Of course, it's somewhat ironic that you are annoyed at America and women's self defense - and I am annoyed by Canada and women's self defense! We don't allow women to carry weapons to defend themselves. I'm surprised that more Americans, especially women, don't take advantage of their constitutional firearms rights.

My wife loves to shoot, it's good fun, and an activity we can do together.

steven villafranca said...

im a wrestler in high school and iv always thaught girls should and could play with boys, but as i got allitle older with each passing year i noticed stuff. we have a girl on my team but my coach wont let her wrestle in a match. when i found this out i was pissed. she practices with us and shes decent at what she does although she isnt very strong. he didnt let her wrestle becouse guys who didnt take it easy on a girl would usualy attempt to hurt her in a match, and those who did take it easy had a subconscious disadvantage. it simply is awkward to wrestle a girl. its hard to steer away from my teachings of protecting girls, i wish i could ignore it but i cant. girls are generaly more skillful than boys, but boys are usualy stronger even in ther designated weight class. i hope no one takes this the wrong way. im just saying not all boys are good and will try to hurt you, but alot of us are shamed being the center of attention in the middle of a mat under the scrutinny of coaches, parents, ur team, the opposing team and audience plus second guessing your own morales on top of an already mentally and physicly exhausting game. its tough, i think we as wrestlers should be allowed to decide as teams and opponents wether we can wrestle.
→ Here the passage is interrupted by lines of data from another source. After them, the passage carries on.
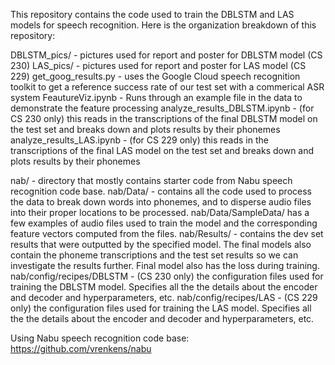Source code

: This repository contains the code used to train the DBLSTM and LAS models for speech recognition. Here is the organization breakdown of this repository:

DBLSTM_pics/ - pictures used for report and poster for DBLSTM model (CS 230)
LAS_pics/ - pictures used for report and poster for LAS model (CS 229)
get_goog_results.py - uses the Google Cloud speech recognition toolkit to get a reference success rate of our test set with a commerical ASR system
FeautureViz.ipynb - Runs through an example file in the data to demonstrate the feature processing
analyze_results_DBLSTM.ipynb - (for CS 230 only) this reads in the transcriptions of the final DBLSTM model on the test set and breaks down and plots results by their phonemes
analyze_results_LAS.ipynb - (for CS 229 only) this reads in the transcriptions of the final LAS model on the test set and breaks down and plots results by their phonemes

nab/ - directory that mostly contains starter code from Nabu speech recognition code base.
nab/Data/ - contains all the code used to process the data to break down words into phonemes, and to disperse audio files into their proper locations to be processed. nab/Data/SampleData/ has a few examples of audio files used to train the model and the corresponding feature vectors computed from the files.
nab/Results/ - contains the dev set results that were outputted by the specified model. The final models also contain the phoneme transcriptions and the test set results so we can investigate the results further. Final model also has the loss during training.
nab/config/recipes/DBLSTM - (CS 230 only) the configuration files used for training the DBLSTM model. Specifies all the the details about the encoder and decoder and hyperparameters, etc.
nab/config/recipes/LAS - (CS 229 only) the configuration files used for training the LAS model. Specifies all the the details about the encoder and decoder and hyperparameters, etc.


Using Nabu speech recognition code base:
https://github.com/vrenkens/nabu


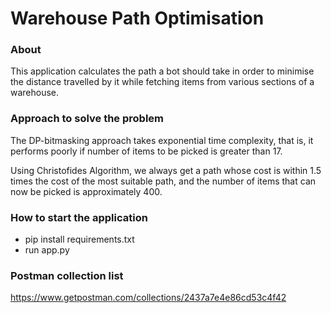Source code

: # Warehouse Path Optimisation

### About 
This application calculates the path a bot should take in order to minimise the distance travelled by it while fetching items from various sections of a warehouse. 

### Approach to solve the problem 

The DP-bitmasking approach takes exponential time complexity, that is, it performs poorly if number of items to be picked is greater than 17.  

Using Christofides Algorithm, we always get a path whose cost is within 1.5 times the cost of the most suitable path, and the number of items that can now be picked is approximately 400. 


### How to start the application

- pip install requirements.txt
- run app.py


### Postman collection list

https://www.getpostman.com/collections/2437a7e4e86cd53c4f42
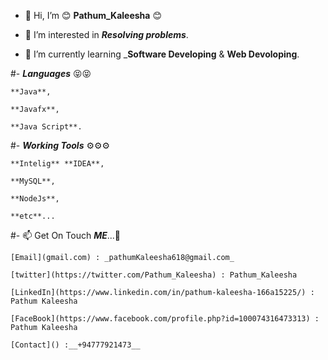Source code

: - 👋 Hi, I’m 😊 **Pathum_Kaleesha** 😊
  
- 👀 I’m interested in **_Resolving_ _problems_**.
  
- 🌱 I’m currently learning _**Software Developing** & **Web Devoloping**.
  
  
  
#- ___Languages___ 😝😝
    
    **Java**,
    
    **Javafx**,
    
    **Java Script**.
    
    
    
#- ___Working Tools___ ⚙⚙⚙
    
    **Intelig** **IDEA**,
    
    **MySQL**,

    **NodeJs**,

    **etc**...
        
        
        
#- 📫 Get On Touch **_ME_**...🛂
        
    [Email](gmail.com) : _pathumKaleesha618@gmail.com_
  
    [twitter](https://twitter.com/Pathum_Kaleesha) : Pathum_Kaleesha
    
    [LinkedIn](https://www.linkedin.com/in/pathum-kaleesha-166a15225/) : Pathum Kaleesha
  
    [FaceBook](https://www.facebook.com/profile.php?id=100074316473313) : Pathum Kaleesha
  
    [Contact]() :__+94777921473__
 
  
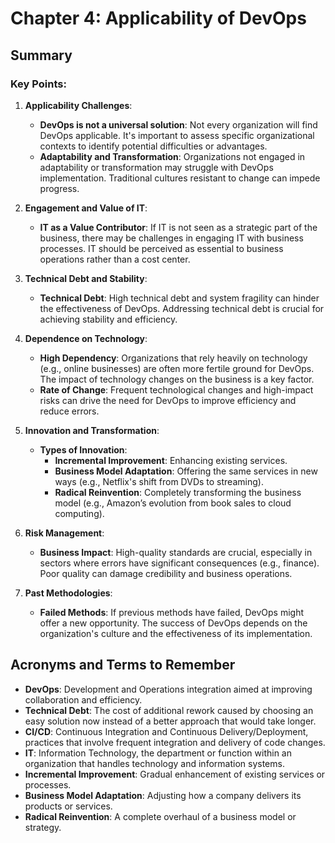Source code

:# Chapter 4: Applicability of DevOps

## Summary

### Key Points:
1. **Applicability Challenges**:
   - **DevOps is not a universal solution**: Not every organization will find DevOps applicable. It's important to assess specific organizational contexts to identify potential difficulties or advantages.
   - **Adaptability and Transformation**: Organizations not engaged in adaptability or transformation may struggle with DevOps implementation. Traditional cultures resistant to change can impede progress.

2. **Engagement and Value of IT**:
   - **IT as a Value Contributor**: If IT is not seen as a strategic part of the business, there may be challenges in engaging IT with business processes. IT should be perceived as essential to business operations rather than a cost center.

3. **Technical Debt and Stability**:
   - **Technical Debt**: High technical debt and system fragility can hinder the effectiveness of DevOps. Addressing technical debt is crucial for achieving stability and efficiency.

4. **Dependence on Technology**:
   - **High Dependency**: Organizations that rely heavily on technology (e.g., online businesses) are often more fertile ground for DevOps. The impact of technology changes on the business is a key factor.
   - **Rate of Change**: Frequent technological changes and high-impact risks can drive the need for DevOps to improve efficiency and reduce errors.

5. **Innovation and Transformation**:
   - **Types of Innovation**:
     - **Incremental Improvement**: Enhancing existing services.
     - **Business Model Adaptation**: Offering the same services in new ways (e.g., Netflix's shift from DVDs to streaming).
     - **Radical Reinvention**: Completely transforming the business model (e.g., Amazon’s evolution from book sales to cloud computing).

6. **Risk Management**:
   - **Business Impact**: High-quality standards are crucial, especially in sectors where errors have significant consequences (e.g., finance). Poor quality can damage credibility and business operations.

7. **Past Methodologies**:
   - **Failed Methods**: If previous methods have failed, DevOps might offer a new opportunity. The success of DevOps depends on the organization's culture and the effectiveness of its implementation.

## Acronyms and Terms to Remember

- **DevOps**: Development and Operations integration aimed at improving collaboration and efficiency.
- **Technical Debt**: The cost of additional rework caused by choosing an easy solution now instead of a better approach that would take longer.
- **CI/CD**: Continuous Integration and Continuous Delivery/Deployment, practices that involve frequent integration and delivery of code changes.
- **IT**: Information Technology, the department or function within an organization that handles technology and information systems.
- **Incremental Improvement**: Gradual enhancement of existing services or processes.
- **Business Model Adaptation**: Adjusting how a company delivers its products or services.
- **Radical Reinvention**: A complete overhaul of a business model or strategy.

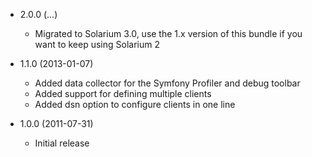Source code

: * 2.0.0 (...)

  * Migrated to Solarium 3.0, use the 1.x version of this bundle if you want to keep using Solarium 2

* 1.1.0 (2013-01-07)

  * Added data collector for the Symfony Profiler and debug toolbar
  * Added support for defining multiple clients
  * Added dsn option to configure clients in one line

* 1.0.0 (2011-07-31)

  * Initial release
steven villafranca said...

also if i were to lose ther is a slight shame in losing to a girl but im not an ignorant sexist. mostly its feeling like im useless. if a girl can kick my ass it sends a message, that i probably couldnt defend her anymore than she could defend herself so i feel like im useless. i think girls should wrestle, but understand a boys position, if a girl wanted to fight me in school id probably take her down or let her beat on me till i got help in dealing with it, but i would try my hardest not to swing. the same in wrestling, id probably lose to a girl no lie, mostly becouse alot of girls tend to be better technuiqe wise. but i also have that disadvantage of not giving it my all as i would a boy.

Rob said...

Wrestling is a sport. It shouldn't be one way to combat physical abuse in a relationship. True, the number of men who hit women are way to high, but most men do not hit their wife/girlfriend. Also missing, is domestic assault by women against men has been continuously on the rise since the turn of the century; are you also suggesting boys should wrestle to defend themselves? No one should be hitting anyone, especially their partner, and should get out of that relationships as quick as possible, not try to fight them back. It doesn't get better with time. I've been there, and tried to make it work, but the abuse never stopped.

It goes both ways, and any number above ZERO is way to much, whether its men hitting women or vice-vera; same goes for same-sex partners to. No reason to hit your mate.

Awais said...

Hi
I am an 11 year old wrestler and I have wrestled girls. The funny thing is that I always defeat them. No girl has ever won against me. I've seen some of them even start crying because of their injuries I gave them. Girls don't have Skills or Strength to fight. I chellance any girl to fight me at the FEC fight club!

Anonymous said...

They are in wrestling. If he's too rough they'll call unnecessary roughness and that's it. If he accidently grabs her it's understood to be an accident and it's easily moved past.

The only no-win situation is an attitude like that.